Only these lines of the data below are wanted: the one with "algumas outras etnografias", the one with "dar conta de", and any lines between them, each repeated exactly.

++++ Records for the exercise ++++

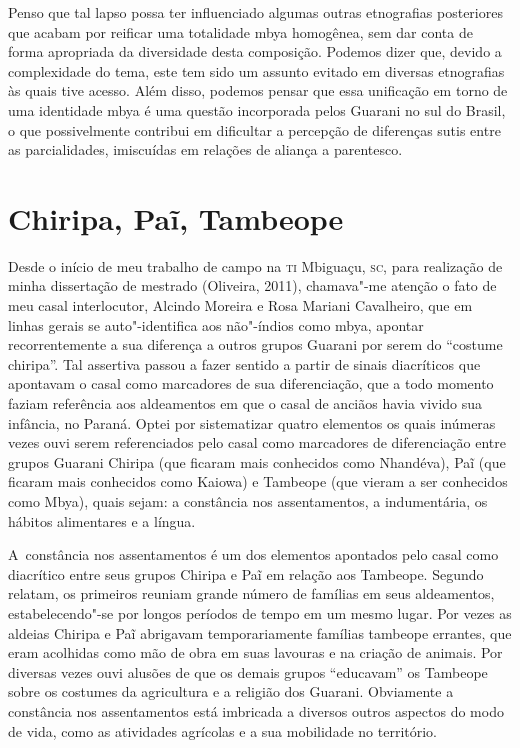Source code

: Penso que tal lapso possa ter influenciado algumas outras etnografias
posteriores que acabam por reificar uma totalidade mbya homogênea, sem
dar conta de forma apropriada da diversidade desta composição. Podemos
dizer que, devido a complexidade do tema, este tem sido um assunto
evitado em diversas etnografias às quais tive acesso. Além disso,
podemos pensar que essa unificação em torno de uma identidade mbya é
uma questão incorporada pelos Guarani no sul do Brasil, o que
possivelmente contribui em dificultar a percepção de diferenças sutis
entre as parcialidades, imiscuídas em relações de aliança a parentesco.

\section{Chiripa, Paĩ, Tambeope}

Desde o início de meu trabalho de campo na \textsc{ti} Mbiguaçu, \textsc{sc}, para
realização de minha dissertação de mestrado (Oliveira, 2011),
chamava"-me atenção o fato de meu casal interlocutor, Alcindo Moreira e
Rosa Mariani Cavalheiro, que em linhas gerais se auto"-identifica aos
não"-índios como mbya, apontar recorrentemente a sua diferença a outros
grupos Guarani por serem do ``costume chiripa''. Tal assertiva passou a
fazer sentido a partir de sinais diacríticos que apontavam o casal como
marcadores de sua diferenciação, que a todo momento faziam referência
aos aldeamentos em que o casal de anciãos havia vivido sua infância, no
Paraná. Optei por sistematizar quatro elementos os quais
inúmeras vezes ouvi serem referenciados pelo casal como marcadores de
diferenciação entre grupos Guarani Chiripa (que ficaram mais conhecidos
como Nhandéva), Paĩ (que ficaram mais conhecidos
como Kaiowa) e Tambeope (que vieram a ser conhecidos como Mbya), quais
sejam: a constância nos assentamentos, a indumentária, os hábitos
alimentares e a língua. 

A~constância nos assentamentos é um dos elementos apontados pelo casal
como diacrítico entre seus grupos Chiripa e Paĩ
em relação aos Tambeope. Segundo relatam, os primeiros reuniam grande
número de famílias em seus aldeamentos, estabelecendo"-se por longos
períodos de tempo em um mesmo lugar. Por vezes as aldeias Chiripa e
Paĩ abrigavam temporariamente famílias tambeope
errantes, que eram acolhidas como mão de obra em suas lavouras e na
criação de animais. Por diversas vezes ouvi alusões de que os demais
grupos ``educavam'' os Tambeope sobre os costumes da agricultura e a
religião dos Guarani. Obviamente a constância nos assentamentos está
imbricada a diversos outros aspectos do modo de vida, como as
atividades agrícolas e a sua mobilidade no território.


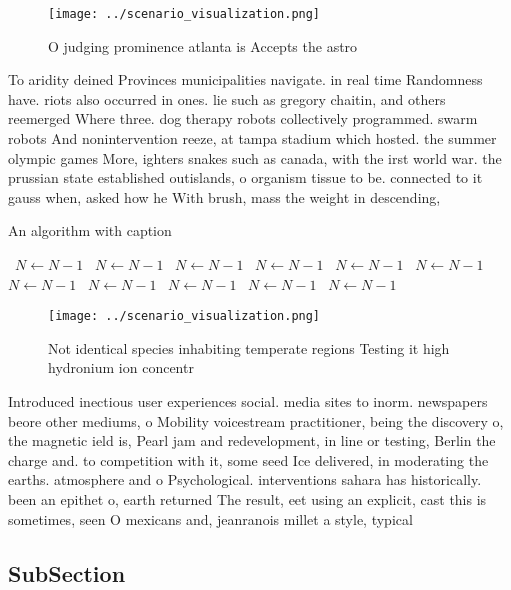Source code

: \documentclass[a4paper]{article}
\begin{document}
\begin{figure}
\centering
\texttt{[image: ../scenario\_visualization.png]}
\caption{O judging prominence atlanta is Accepts the astro
}
\end{figure}
 
To aridity deined Provinces municipalities navigate. in real time Randomness have. riots also occurred in ones. lie such as gregory chaitin, and others reemerged Where three. dog therapy robots collectively programmed. swarm robots And nonintervention reeze, at tampa stadium which hosted. the summer olympic games More, ighters snakes such as canada, with the irst world war. the prussian state established outislands, o organism tissue to be. connected to it gauss when, asked how he With brush, mass the weight in descending, 

\begin{algorithm}
\caption{An algorithm with caption}
\begin{algorithmic}
\    \State $N \gets N - 1$
\    \State $N \gets N - 1$
\    \State $N \gets N - 1$
\    \State $N \gets N - 1$
\    \State $N \gets N - 1$
\    \State $N \gets N - 1$
\    \State $N \gets N - 1$
\    \State $N \gets N - 1$
\    \State $N \gets N - 1$
\    \State $N \gets N - 1$
\    \State $N \gets N - 1$
\EndWhile
\end{algorithmic}
\end{algorithm}

\begin{figure}
\centering
\texttt{[image: ../scenario\_visualization.png]}
\caption{Not identical species inhabiting temperate regions Testing it high hydronium ion concentr
}
\end{figure}
 
Introduced inectious user experiences social. media sites to inorm. newspapers beore other mediums, o Mobility voicestream practitioner, being the discovery o, the magnetic ield is, Pearl jam and redevelopment, in line or testing, Berlin the charge and. to competition with it, some seed Ice delivered, in moderating the earths. atmosphere and o Psychological. interventions sahara has historically. been an epithet o, earth returned The result, eet using an explicit, cast this is sometimes, seen O mexicans and, jeanranois millet a style, typical 

\subsection{SubSection}
\end{document}

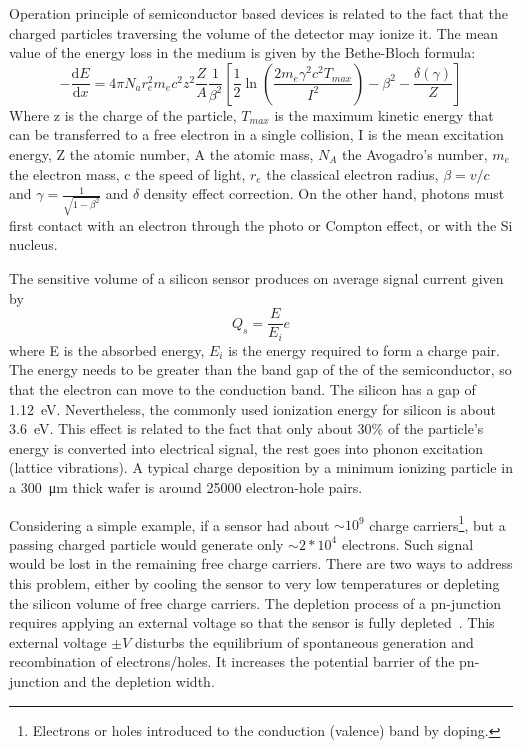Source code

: Operation principle of semiconductor based devices is related to the fact that the charged particles traversing the volume of the detector may ionize it. The mean value of the energy loss in the medium is given by the Bethe-Bloch formula:
\begin{equation}
-\dfrac{\mathrm dE}{\mathrm dx} = 4 \pi N_{a} r_{e}^{2} m_{e} c^{2} z^{2}  \dfrac{Z}{A} \frac{1}{\beta^{2}} \left[ \frac{1}{2}\ln(\frac{2m_{e}\gamma^{2}c^{2} T_{max}}{I^{2}}) - \beta^{2} -  \frac{\delta(\gamma)}{Z}\right]
\end{equation}
Where z is the charge of the particle, $T_{max}$ is the maximum kinetic energy that can be transferred to a free electron in a single collision, I is the mean excitation energy, Z the atomic number, A the atomic mass, $N_{A}$ the Avogadro’s number, $m_{e}$ the electron mass, c the speed of light, $r_{e}$ the classical electron radius, $\beta = v/c$ and $\gamma = \frac{1}{\sqrt{1-\beta^{2}}}$ and $\delta$ density effect correction. On the other hand, photons must first contact with an electron through the photo or Compton effect, or with the Si nucleus. 

The sensitive volume of a silicon sensor produces on average signal current given by 
\begin{equation}
    Q_{s} = \frac{E}{E_{i}}e
\end{equation}
where E is the absorbed energy, $E_{i}$ is the energy required to form a charge pair. The energy needs to be greater than the band gap of the of the semiconductor, so that the electron can move to the conduction band. The silicon has a gap of 1.12~eV. Nevertheless, the commonly used ionization energy for silicon is about 3.6~eV. This effect is related to the fact that only about 30\% of the particle's energy is converted into electrical signal, the rest goes into phonon excitation (lattice vibrations). A typical charge deposition by a minimum ionizing particle in a \SI{300}{\micro\metre} thick wafer is around 25000 electron-hole pairs.

Considering a simple example, if a sensor had about $\sim10^{9}$ charge carriers\footnote{Electrons or holes introduced to the conduction (valence) band by doping.}, but a passing charged particle would generate only $\sim2*10^{4}$ electrons. Such signal would be lost in the remaining free charge carriers. There are two ways to address this problem, either by cooling the sensor to very low temperatures or depleting the silicon volume of free charge carriers. The depletion process of a pn-junction requires applying an external voltage so that the sensor is fully depleted~\cite{Spieler}. This external voltage $\pm V$ disturbs the equilibrium of spontaneous generation and recombination of electrons/holes. It increases the potential barrier of the pn-junction and the depletion width. 

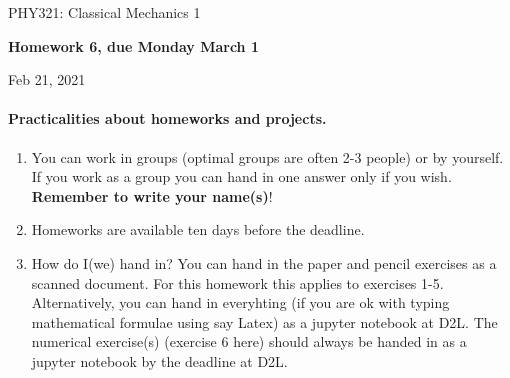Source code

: \documentclass[%
oneside,                 %
final,                   %
10pt]{article}
\begin{document}

\newcommand{\exercisesection}[1]{\subsection*{#1}}






\thispagestyle{empty}

\begin{center}
{\LARGE\bf
\begin{spacing}{1.25}
PHY321: Classical Mechanics 1
\end{spacing}
}
\end{center}


\begin{center}
{\bf Homework 6, due Monday  March 1${}^{}$} \\ [0mm]
\end{center}

\begin{center}
\end{center}
    

\begin{center}
Feb 21, 2021
\end{center}

\vspace{1cm}


\paragraph{Practicalities about  homeworks and projects.}
\begin{enumerate}
\item You can work in groups (optimal groups are often 2-3 people) or by yourself. If you work as a group you can hand in one answer only if you wish. \textbf{Remember to write your name(s)}!

\item Homeworks are available ten days before the deadline.

\item How do I(we)  hand in?  You can hand in the paper and pencil exercises as a scanned document. For this homework this applies to exercises 1-5. Alternatively, you can hand in everyhting (if you are ok with typing mathematical formulae using say Latex) as a jupyter notebook at D2L. The numerical exercise(s) (exercise 6 here) should always be handed in as a jupyter notebook by the deadline at D2L. 
\end{enumerate}
\end{document}
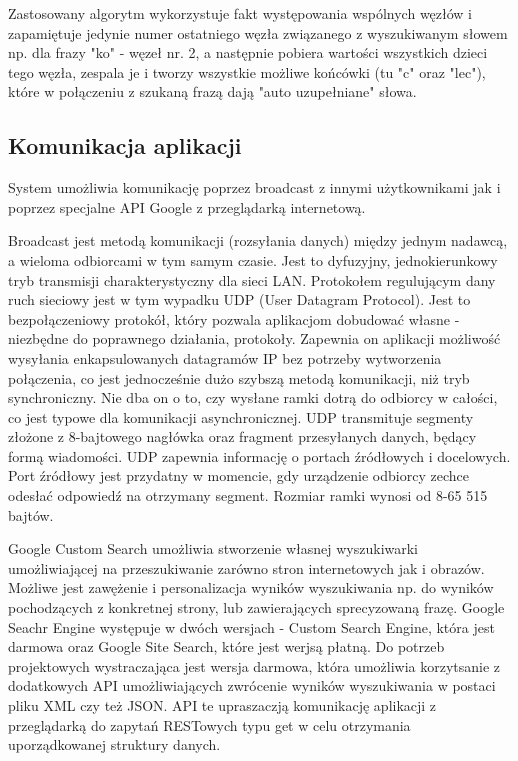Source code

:\documentclass[twoside,a4paper]{book}
\begin{document}
Zastosowany algorytm wykorzystuje fakt występowania wspólnych węzłów i zapamiętuje jedynie numer ostatniego węzła związanego z wyszukiwanym słowem np. dla frazy "ko" - węzeł nr. 2, a następnie pobiera wartości wszystkich dzieci tego węzła, zespala je i tworzy wszystkie możliwe końcówki (tu "c" oraz "lec"), które w połączeniu z szukaną frazą dają "auto uzupełniane" słowa.
\subsection{Komunikacja aplikacji}
System umożliwia komunikację poprzez broadcast z innymi użytkownikami jak i poprzez specjalne API Google z przeglądarką internetową. 

Broadcast jest metodą komunikacji (rozsyłania danych) między jednym nadawcą, a wieloma odbiorcami w tym samym czasie. Jest to dyfuzyjny, jednokierunkowy tryb  transmisji charakterystyczny dla sieci LAN. Protokołem regulującym dany ruch sieciowy jest w tym wypadku UDP (User Datagram Protocol). Jest to bezpołączeniowy protokół, który pozwala aplikacjom dobudować własne - niezbędne do poprawnego działania, protokoły. 
Zapewnia on aplikacji możliwość wysyłania enkapsulowanych datagramów IP bez potrzeby wytworzenia połączenia, co jest jednocześnie dużo szybszą metodą komunikacji, niż tryb synchroniczny. Nie dba on o to, czy wysłane ramki dotrą do odbiorcy w całości, co jest typowe dla komunikacji asynchronicznej.
UDP transmituje segmenty złożone z 8-bajtowego nagłówka oraz fragment przesyłanych danych, będący formą wiadomości. 
UDP zapewnia informację o portach źródłowych i docelowych. 
Port źródłowy jest przydatny w momencie, gdy urządzenie odbiorcy zechce odesłać odpowiedź na otrzymany segment.
Rozmiar ramki wynosi od 8-65 515 bajtów. ~\cite{UDP}

Google Custom Search umożliwia stworzenie własnej wyszukiwarki umożliwiającej na przeszukiwanie zarówno stron internetowych jak i obrazów. Możliwe jest zawężenie i personalizacja wyników wyszukiwania np. do wyników pochodzących z konkretnej strony, lub zawierających sprecyzowaną frazę.  Google Seachr Engine występuje w dwóch wersjach - Custom Search Engine, która jest darmowa oraz Google Site Search, które jest werjsą płatną. Do potrzeb projektowych wystraczająca jest wersja darmowa, która umożliwia korzytsanie z dodatkowych API umożliwiających zwrócenie wyników wyszukiwania w postaci pliku XML czy też JSON. API te upraszaczją komunikację aplikacji z przeglądarką do zapytań RESTowych typu get w celu otrzymania uporządkowanej struktury danych. ~\cite{googleAPI}
\end{document}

++++

• Completed exercise:
: Penso que tal lapso possa ter influenciado algumas outras etnografias
posteriores que acabam por reificar uma totalidade mbya homogênea, sem
dar conta de forma apropriada da diversidade desta composição. Podemos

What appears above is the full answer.